Technology is divided into Primary and Secondary reduction techniques and Typology.

Primary reduction techniques are concerned mainly with the reduction of nodules to cores, the kind of cores produced and the technology involved.

Secondary reduction techniques include such aspects as blade and/or flake technology, use of hard or soft hammer, micro-burin technique, pressure flaking and the differences in retouch; both of placement (direct, inverse etc.) and type (abrupt, invasive etc.)


Typology: The morphological classification of retouched pieces.

Function includes the specific use of tools, both of motion and worked materials (scraping bone, whittling wood etc.);
the identification of activities (hunting, hide processing etc.)

and the interpretation of site type (hunting camp, home base etc.).


The final stage is the discard of the material seen in knapping concentrations and clearance of areas with accompanying 'dump' areas.
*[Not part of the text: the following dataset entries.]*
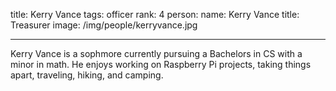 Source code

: title: Kerry Vance
tags: officer
rank: 4 
person:
    name: Kerry Vance
    title: Treasurer
    image: /img/people/kerryvance.jpg

---

Kerry Vance is a sophmore currently pursuing a Bachelors in CS with a minor in math. 
He enjoys working on Raspberry Pi projects, taking things apart, traveling, hiking, and camping.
Curation of tools would be included at this stage in that the removal of material from the site, for use elsewhere, constitutes a form of discard.
However the sequence includes feed-back loops in that, for example, the 'intended' use of tools will effect the choice of technology and raw material. For example if the intent is to make tanged points this will influence the choice of technology i.e. blade technology to produce suitable blanks.
If blade technology was 'chosen' then flint, as opposed to quartzite, may be procured. Also function need not be limited to utilitarian use. If it is intended to make a flint copy of a bronze dagger for a status or ritual function, this may influence the choice of raw material procurement to be trade in order to obtain large pieces of good quality flint with which to make such a dagger.

Thus the intended function of the tool can influence technology and the method of raw material procurement.
​ Intentionality also influences the various stages of technology. If a particular type is chosen e.g.. a truncation burin then burin technique will be used in the secondary reduction and blade technology in the primary reduction.


These choices made along the operational sequence may reflect different social structures and subsistence strategies employed during different periods. The different strategies are chosen from a number of possibilities as the preferred means of exploiting similar environmental resources.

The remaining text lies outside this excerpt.